◆ Your instructions
Write out each entry again. Keep every word exactly as it is.

Records from a collection:
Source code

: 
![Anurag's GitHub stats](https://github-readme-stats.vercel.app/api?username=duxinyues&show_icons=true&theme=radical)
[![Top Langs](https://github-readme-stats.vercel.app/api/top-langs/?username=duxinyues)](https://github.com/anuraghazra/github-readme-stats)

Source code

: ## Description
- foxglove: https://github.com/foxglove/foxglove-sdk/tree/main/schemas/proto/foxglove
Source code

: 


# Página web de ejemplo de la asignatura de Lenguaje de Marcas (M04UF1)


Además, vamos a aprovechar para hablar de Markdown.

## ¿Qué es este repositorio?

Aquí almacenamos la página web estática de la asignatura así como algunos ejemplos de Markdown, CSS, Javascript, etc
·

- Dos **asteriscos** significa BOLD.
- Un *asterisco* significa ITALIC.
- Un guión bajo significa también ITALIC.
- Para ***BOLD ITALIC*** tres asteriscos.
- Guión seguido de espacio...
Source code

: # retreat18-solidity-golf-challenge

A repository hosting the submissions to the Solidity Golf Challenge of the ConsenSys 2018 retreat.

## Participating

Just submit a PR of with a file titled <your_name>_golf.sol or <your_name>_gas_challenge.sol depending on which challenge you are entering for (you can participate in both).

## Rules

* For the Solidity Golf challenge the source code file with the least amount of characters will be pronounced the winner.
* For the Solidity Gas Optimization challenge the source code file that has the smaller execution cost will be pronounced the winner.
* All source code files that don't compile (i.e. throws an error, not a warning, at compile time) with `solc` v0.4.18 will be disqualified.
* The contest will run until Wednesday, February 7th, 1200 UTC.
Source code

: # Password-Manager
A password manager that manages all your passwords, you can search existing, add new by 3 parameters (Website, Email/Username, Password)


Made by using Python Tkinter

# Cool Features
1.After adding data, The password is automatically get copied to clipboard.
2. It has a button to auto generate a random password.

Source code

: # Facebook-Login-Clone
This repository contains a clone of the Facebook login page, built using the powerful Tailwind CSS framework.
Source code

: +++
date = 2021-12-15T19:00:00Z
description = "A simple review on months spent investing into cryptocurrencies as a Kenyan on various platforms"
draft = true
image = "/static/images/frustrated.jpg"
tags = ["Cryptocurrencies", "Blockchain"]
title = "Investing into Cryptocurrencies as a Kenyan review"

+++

◆ Expected answer
Source code

: 
![Anurag's GitHub stats](https://github-readme-stats.vercel.app/api?username=duxinyues&show_icons=true&theme=radical)
[![Top Langs](https://github-readme-stats.vercel.app/api/top-langs/?username=duxinyues)](https://github.com/anuraghazra/github-readme-stats)

Source code

: ## Description
- foxglove: https://github.com/foxglove/foxglove-sdk/tree/main/schemas/proto/foxglove
Source code

: 


# Página web de ejemplo de la asignatura de Lenguaje de Marcas (M04UF1)


Además, vamos a aprovechar para hablar de Markdown.

## ¿Qué es este repositorio?

Aquí almacenamos la página web estática de la asignatura así como algunos ejemplos de Markdown, CSS, Javascript, etc
·

- Dos **asteriscos** significa BOLD.
- Un *asterisco* significa ITALIC.
- Un guión bajo significa también ITALIC.
- Para ***BOLD ITALIC*** tres asteriscos.
- Guión seguido de espacio...
Source code

: # retreat18-solidity-golf-challenge

A repository hosting the submissions to the Solidity Golf Challenge of the ConsenSys 2018 retreat.

## Participating

Just submit a PR of with a file titled <your_name>_golf.sol or <your_name>_gas_challenge.sol depending on which challenge you are entering for (you can participate in both).

## Rules

* For the Solidity Golf challenge the source code file with the least amount of characters will be pronounced the winner.
* For the Solidity Gas Optimization challenge the source code file that has the smaller execution cost will be pronounced the winner.
* All source code files that don't compile (i.e. throws an error, not a warning, at compile time) with `solc` v0.4.18 will be disqualified.
* The contest will run until Wednesday, February 7th, 1200 UTC.
Source code

: # Password-Manager
A password manager that manages all your passwords, you can search existing, add new by 3 parameters (Website, Email/Username, Password)


Made by using Python Tkinter

# Cool Features
1.After adding data, The password is automatically get copied to clipboard.
2. It has a button to auto generate a random password.

Source code

: # Facebook-Login-Clone
This repository contains a clone of the Facebook login page, built using the powerful Tailwind CSS framework.
Source code

: +++
date = 2021-12-15T19:00:00Z
description = "A simple review on months spent investing into cryptocurrencies as a Kenyan on various platforms"
draft = true
image = "/static/images/frustrated.jpg"
tags = ["Cryptocurrencies", "Blockchain"]
title = "Investing into Cryptocurrencies as a Kenyan review"

+++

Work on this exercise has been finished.